Há noites em que o sono vai embora e você fica pensando como fará no dia seguinte. É como se quiséssemos que a noite durasse mais tempo, o suficiente para que as soluções pudessem surgir com o nascer do sol. Não é bem assim. Por mais difícil que pareça, nada é melhor do que uma boa noite de sono para que encontremos as soluções para as questões que costumam nos assolar, rotineiramente.
Minha avó sempre dizia que apenas para a morte não existia solução, mas que, mesmo assim, só não existia para nós, porque para o morto a solução era a melhor possível. Ela dizia isso referindo-se à vida Eterna. De fato, qualquer problema se apequena, quando confrontado com a morte, com a possibilidade real da perda de alguém. Escrevo este texto em plena terça-feira de carnaval. No meio da folia, de tantos motivos de alegria para alguns, e de preocupações para outros, algumas pessoas choram a dor da perda de entes queridos. Também a morte, não deixa de ser uma oportunidade de reflexão para todos nós: não sabemos quando será a nossa hora, mas temos a certeza de que ela chegará. Portanto, a dor acaba por se tornar um bom momento para que façamos um balanço, uma verificação de como estamos tocando a vida por aqui, se não estamos nos preocupando demais com bobagens, valorizando o que não importa, deixando de viver a nossa vida para viver a vida dos outros, gastando energia demais apenas para acumular bens materiais.
A vida não pode ser reduzida a um constante turbilhão de problemas e uma infinidade de boletos a pagar…
Não que problemas não existam, ou que contas deixem de chegar mês a mês. O que ocorre é que se passamos a maior parte do nosso tempo apenas dando conta disso, algo está errado, estamos conduzindo nossas vidas de forma equivocada, estamos fazendo as escolhas erradas…
Por que de tantos problemas?
Será que estamos com problemas familiares porque nos esquecemos de respeitar o espaço do outro, esquecemos que, embora unidos por laços de sangue, somos seres diferentes, com opiniões diferentes, com visões de mundo diferentes?
Será que nossas relações amorosas se desgastaram porque não as cultivamos, porque não fomos leais, porque deixamos que a rotina apagasse a chama da paixão, porque sucumbimos às tentações passageiras e efêmeras em detrimento do amor verdadeiro, seguro, tranquilo e duradouro?

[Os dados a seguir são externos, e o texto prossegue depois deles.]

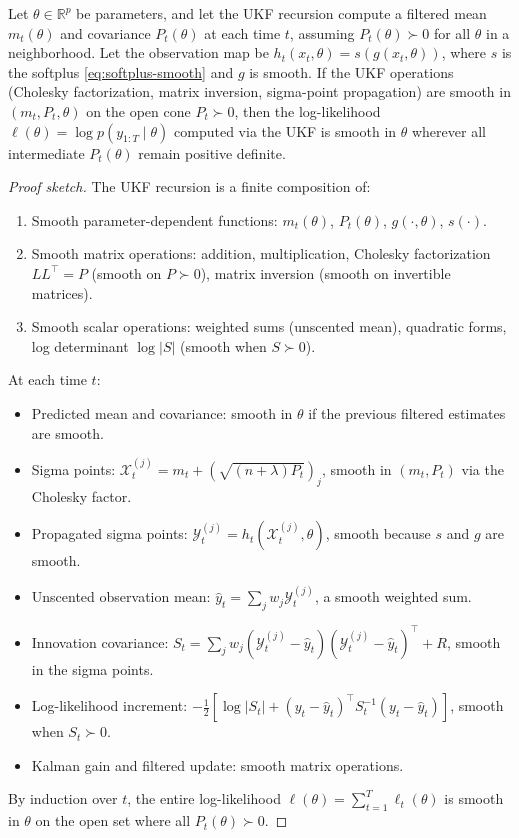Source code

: \begin{proposition}
\label{prop:ukf-smooth}
Let $\theta \in \mathbb{R}^p$ be parameters, and let the UKF recursion compute a filtered mean $m_t(\theta)$ and covariance $P_t(\theta)$ at each time $t$, assuming $P_t(\theta) \succ 0$ for all $\theta$ in a neighborhood. Let the observation map be $h_t(x_t, \theta) = s(g(x_t, \theta))$, where $s$ is the softplus \eqref{eq:softplus-smooth} and $g$ is smooth. If the UKF operations (Cholesky factorization, matrix inversion, sigma-point propagation) are smooth in $(m_t, P_t, \theta)$ on the open cone $P_t \succ 0$, then the log-likelihood $\ell(\theta) = \log p(y_{1:T} \mid \theta)$ computed via the UKF is smooth in $\theta$ wherever all intermediate $P_t(\theta)$ remain positive definite.
\end{proposition}

\begin{proof}[Proof sketch]
The UKF recursion is a finite composition of:
\begin{enumerate}
\item Smooth parameter-dependent functions: $m_t(\theta)$, $P_t(\theta)$, $g(\cdot, \theta)$, $s(\cdot)$.
\item Smooth matrix operations: addition, multiplication, Cholesky factorization $L L^\top = P$ (smooth on $P \succ 0$), matrix inversion (smooth on invertible matrices).
\item Smooth scalar operations: weighted sums (unscented mean), quadratic forms, log determinant $\log |S|$ (smooth when $S \succ 0$).
\end{enumerate}

At each time $t$:
\begin{itemize}
\item Predicted mean and covariance: smooth in $\theta$ if the previous filtered estimates are smooth.
\item Sigma points: $\mathcal{X}_t^{(j)} = m_t + (\sqrt{(n + \lambda) P_t})_j$, smooth in $(m_t, P_t)$ via the Cholesky factor.
\item Propagated sigma points: $\mathcal{Y}_t^{(j)} = h_t(\mathcal{X}_t^{(j)}, \theta)$, smooth because $s$ and $g$ are smooth.
\item Unscented observation mean: $\hat{y}_t = \sum_j w_j \mathcal{Y}_t^{(j)}$, a smooth weighted sum.
\item Innovation covariance: $S_t = \sum_j w_j (\mathcal{Y}_t^{(j)} - \hat{y}_t)(\mathcal{Y}_t^{(j)} - \hat{y}_t)^\top + R$, smooth in the sigma points.
\item Log-likelihood increment: $-\frac{1}{2}[\log |S_t| + (y_t - \hat{y}_t)^\top S_t^{-1} (y_t - \hat{y}_t)]$, smooth when $S_t \succ 0$.
\item Kalman gain and filtered update: smooth matrix operations.
\end{itemize}

By induction over $t$, the entire log-likelihood $\ell(\theta) = \sum_{t=1}^T \ell_t(\theta)$ is smooth in $\theta$ on the open set where all $P_t(\theta) \succ 0$.
\end{proof}

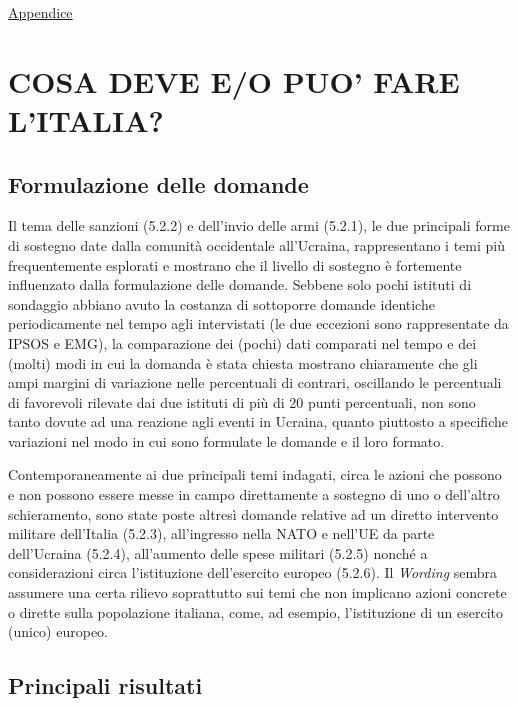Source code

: \documentclass[
  openany]{book}
\begin{document}
\href{https://github.com/LucianaFazio/Ucrania/blob/main/PDF_Appendice/IV.\%20La\%20guerra\%20e\%20il\%20suo\%20andamento\%20v.4.pdf}{Appendice}

\hypertarget{cosa-deve-eo-puo-fare-litalia}{%
\chapter{COSA DEVE E/O PUO' FARE L'ITALIA?}\label{cosa-deve-eo-puo-fare-litalia}}

\hypertarget{formulazione-delle-domande-3}{%
\section{Formulazione delle domande}\label{formulazione-delle-domande-3}}

Il tema delle sanzioni (5.2.2) e dell'invio delle armi (5.2.1), le due principali forme di sostegno date dalla comunità occidentale all'Ucraina, rappresentano i temi più frequentemente esplorati e mostrano che il livello di sostegno è fortemente influenzato dalla formulazione delle domande. Sebbene solo pochi istituti di sondaggio abbiano avuto la costanza di sottoporre domande identiche periodicamente nel tempo agli intervistati (le due eccezioni sono rappresentate da IPSOS e EMG), la comparazione dei (pochi) dati comparati nel tempo e dei (molti) modi in cui la domanda è stata chiesta mostrano chiaramente che gli ampi margini di variazione nelle percentuali di contrari, oscillando le percentuali di favorevoli rilevate dai due istituti di più di 20 punti percentuali, non sono tanto dovute ad una reazione agli eventi in Ucraina, quanto piuttosto a specifiche variazioni nel modo in cui sono formulate le domande e il loro formato.

Contemporaneamente ai due principali temi indagati, circa le azioni che possono e non possono essere messe in campo direttamente a sostegno di uno o dell'altro schieramento, sono state poste altresì domande relative ad un diretto intervento militare dell'Italia (5.2.3), all'ingresso nella NATO e nell'UE da parte dell'Ucraina (5.2.4), all'aumento delle spese militari (5.2.5) nonché a considerazioni circa l'istituzione dell'esercito europeo (5.2.6). Il \emph{Wording} sembra assumere una certa rilievo soprattutto sui temi che non implicano azioni concrete o dirette sulla popolazione italiana, come, ad esempio, l'istituzione di un esercito (unico) europeo.

\hypertarget{principali-risultati-3}{%
\section{Principali risultati}\label{principali-risultati-3}}
\end{document}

Será que nossa insatisfação profissional não reside no fato de que trabalhamos naquilo que não gostamos e que não nos satisfaz, e não fomos capazes de conciliar a necessidade salarial com nossa inclinação vocacional?
Será que nossos desentendimentos com amigos e colegas não são fruto de nosso egoísmo, de nossa falta de empatia, de nossa necessidade de competição, de nossa inveja, de nosso rancor, de nossa dificuldade de perdoar as inúmeras imperfeições humanas?
Por que de tantos boletos?
Será que todas as contas que temos a pagar são, verdadeiramente, necessárias? Será que todos os bens que adquirimos e todos os serviços que consumimos, genuinamente, se traduziram em utilidades indispensáveis às nossas vidas e à nossa felicidade?
Ou será que tantos boletos representam apenas nosso consumismo, nossa mania de acumular bens e coisas pouco úteis ou necessárias?
Ou será então que todos esses boletos representam apenas a necessidade pueril e egocêntrica de ostentarmos um status que não possuímos, no afã de demonstrar para o outro o quanto “temos” ao invés de investirmos nosso tempo no quanto “somos”?
Talvez, tantos problemas e tantos boletos representem, infelizmente, que esquecemos o verdadeiro sentido da vida: Ser Feliz!
Hipotecamos nossa Felicidade em troca de prazeres passageiros, de coisas inúteis, de relações vazias, de amizades superficiais, de empregos monótonos.
Hipotecamos nossa Felicidade, tornando-nos amargos e rabugentos em troca de boletos… Intermináveis boletos…
Erramos. Mas ainda há tempo. E tudo tem solução. Ainda podemos rever nossas vidas, repensarmos nossas escolhas, mudarmos nosso destino. O futuro pode ser diferente, nosso livro da vida ainda não chegou ao epílogo.
Então, mãos à obra, pois a vida precisa ser mais do que pagar boletos!
*Eugênio Maria Gomes é escritor e funcionário da Funec.